What is needed - Once the pictures have been set aside, copy every remaining entry exactly.

Source records -
╭──

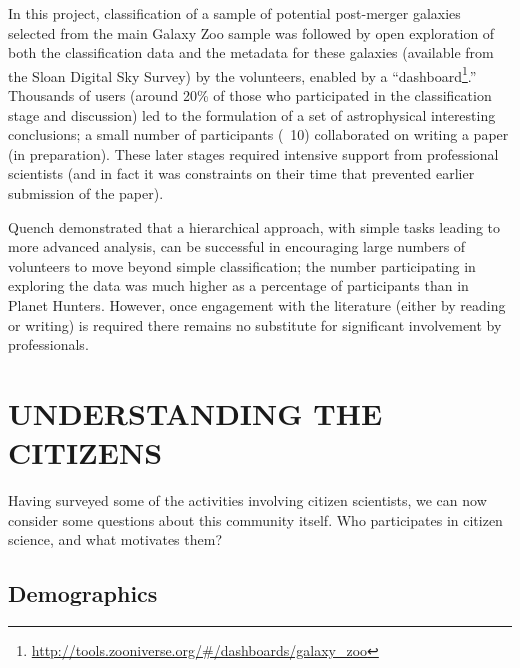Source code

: \documentclass{ar2e}
\begin{document}
In this project, classification of a sample of potential post-merger galaxies
selected from the main Galaxy Zoo sample was followed by open exploration of
both the classification data and the metadata for these galaxies (available from
the Sloan Digital Sky Survey) by the volunteers, enabled by a
``dashboard\footnote{\url{http://tools.zooniverse.org/\#/dashboards/galaxy\_zoo}}.''
Thousands of users (around 20\% of those who participated in the classification
stage and discussion) led to the formulation of a set of astrophysical
interesting conclusions; a small number of participants (~10) collaborated on
writing a paper (in preparation). These later stages required intensive support
from professional scientists (and in fact it was constraints on their time that
prevented earlier submission of the paper). 

Quench demonstrated that a hierarchical approach, with simple tasks leading to
more advanced analysis, can be successful in encouraging large numbers of
volunteers to move beyond simple classification; the number participating in
exploring the data was much higher as a percentage of participants than in
Planet Hunters. However, once engagement with the literature (either by reading
or writing) is required there remains no substitute for significant involvement
by professionals. 



% 




\section{UNDERSTANDING THE CITIZENS}
\label{sec:crowd}

Having surveyed some of the activities involving citizen scientists, we can
now consider some questions about this community itself. Who participates in
citizen science, and what motivates them?



\subsection{Demographics}
\label{sec:crowd:demographics}
\end{document}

╰──

Result of this task -
Source code

: \documentclass{ar2e}
\begin{document}
In this project, classification of a sample of potential post-merger galaxies
selected from the main Galaxy Zoo sample was followed by open exploration of
both the classification data and the metadata for these galaxies (available from
the Sloan Digital Sky Survey) by the volunteers, enabled by a
``dashboard\footnote{\url{http://tools.zooniverse.org/\#/dashboards/galaxy\_zoo}}.''
Thousands of users (around 20\% of those who participated in the classification
stage and discussion) led to the formulation of a set of astrophysical
interesting conclusions; a small number of participants (~10) collaborated on
writing a paper (in preparation). These later stages required intensive support
from professional scientists (and in fact it was constraints on their time that
prevented earlier submission of the paper). 

Quench demonstrated that a hierarchical approach, with simple tasks leading to
more advanced analysis, can be successful in encouraging large numbers of
volunteers to move beyond simple classification; the number participating in
exploring the data was much higher as a percentage of participants than in
Planet Hunters. However, once engagement with the literature (either by reading
or writing) is required there remains no substitute for significant involvement
by professionals. 



% 




\section{UNDERSTANDING THE CITIZENS}
\label{sec:crowd}

Having surveyed some of the activities involving citizen scientists, we can
now consider some questions about this community itself. Who participates in
citizen science, and what motivates them?



\subsection{Demographics}
\label{sec:crowd:demographics}
\end{document}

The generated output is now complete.